Data excerpts
= = = =

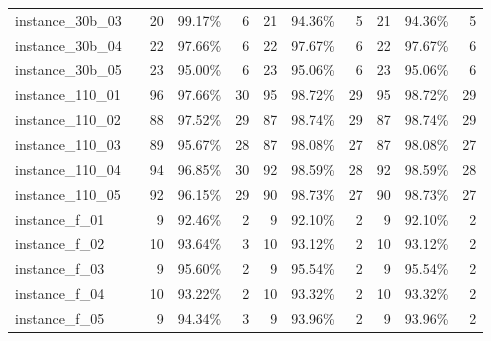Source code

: \documentclass[12pt,a4paper,openright,twoside]{book}
\begin{document}
\begin{table}[H]
{\begin{tabular}{|ll|rrr|rrr|rrr|}
 instance\_30b\_03             &     &     20  &      99.17\%  &   6    &   21  &     94.36\%  &   5        &   21  &     94.36\%  &   5  \\     
 instance\_30b\_04             &     &     22  &      97.66\%  &   6    &   22  &     97.67\%  &   6        &   22  &     97.67\%  &   6  \\     
 instance\_30b\_05             &     &     23  &      95.00\%  &   6    &   23  &     95.06\%  &   6        &   23  &     95.06\%  &   6  \\     
 instance\_110\_01            &     &     96  &     97.66\%  &   30    &   95  &    98.72\%  &   29       &   95  &    98.72\%  &   29  \\     
 instance\_110\_02            &     &     88  &     97.52\%  &   29    &   87  &    98.74\%  &   29       &   87  &    98.74\%  &   29  \\      
 instance\_110\_03            &     &     89  &     95.67\%  &   28    &   87  &    98.08\%  &   27       &   87  &    98.08\%  &   27  \\      
 instance\_110\_04            &     &     94  &     96.85\%  &   30    &   92  &    98.59\%  &   28       &   92  &    98.59\%  &   28  \\     
 instance\_110\_05            &     &     92  &     96.15\%  &   29    &   90  &   98.73\%  &   27        &   90  &   98.73\%  &   27  \\    
 instance\_f\_01              &     &     9  &      92.46\%  &   2     &   9  &      92.10\%  &   2        &   9  &     92.10\%  &   2  \\    
 instance\_f\_02              &     &     10  &     93.64\%  &   3     &   10  &     93.12\%  &   2        &   10  &     93.12\%  &   2  \\    
 instance\_f\_03              &     &     9  &      95.60\%  &   2     &   9  &     95.54\%  &   2        &   9  &     95.54\%  &   2  \\ 
 instance\_f\_04              &     &     10  &     93.22\%  &   2     &   10  &     93.32\%  &   2        &   10  &     93.32\%  &   2  \\    
 instance\_f\_05              &     &     9  &      94.34\%  &   3     &   9  &     93.96\%  &   2        &   9  &     93.96\%  &   2  \\   
  \hline
\end{tabular}
}
\end{table}
\end{document}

= = = =

ASSIGNMENT
Copy all entries exactly; skip pictures.

ANSWER BELOW
Source code

: \documentclass[12pt,a4paper,openright,twoside]{book}
\begin{document}
\begin{table}[H]
{\begin{tabular}{|ll|rrr|rrr|rrr|}
 instance\_30b\_03             &     &     20  &      99.17\%  &   6    &   21  &     94.36\%  &   5        &   21  &     94.36\%  &   5  \\     
 instance\_30b\_04             &     &     22  &      97.66\%  &   6    &   22  &     97.67\%  &   6        &   22  &     97.67\%  &   6  \\     
 instance\_30b\_05             &     &     23  &      95.00\%  &   6    &   23  &     95.06\%  &   6        &   23  &     95.06\%  &   6  \\     
 instance\_110\_01            &     &     96  &     97.66\%  &   30    &   95  &    98.72\%  &   29       &   95  &    98.72\%  &   29  \\     
 instance\_110\_02            &     &     88  &     97.52\%  &   29    &   87  &    98.74\%  &   29       &   87  &    98.74\%  &   29  \\      
 instance\_110\_03            &     &     89  &     95.67\%  &   28    &   87  &    98.08\%  &   27       &   87  &    98.08\%  &   27  \\      
 instance\_110\_04            &     &     94  &     96.85\%  &   30    &   92  &    98.59\%  &   28       &   92  &    98.59\%  &   28  \\     
 instance\_110\_05            &     &     92  &     96.15\%  &   29    &   90  &   98.73\%  &   27        &   90  &   98.73\%  &   27  \\    
 instance\_f\_01              &     &     9  &      92.46\%  &   2     &   9  &      92.10\%  &   2        &   9  &     92.10\%  &   2  \\    
 instance\_f\_02              &     &     10  &     93.64\%  &   3     &   10  &     93.12\%  &   2        &   10  &     93.12\%  &   2  \\    
 instance\_f\_03              &     &     9  &      95.60\%  &   2     &   9  &     95.54\%  &   2        &   9  &     95.54\%  &   2  \\ 
 instance\_f\_04              &     &     10  &     93.22\%  &   2     &   10  &     93.32\%  &   2        &   10  &     93.32\%  &   2  \\    
 instance\_f\_05              &     &     9  &      94.34\%  &   3     &   9  &     93.96\%  &   2        &   9  &     93.96\%  &   2  \\   
  \hline
\end{tabular}
}
\end{table}
\end{document}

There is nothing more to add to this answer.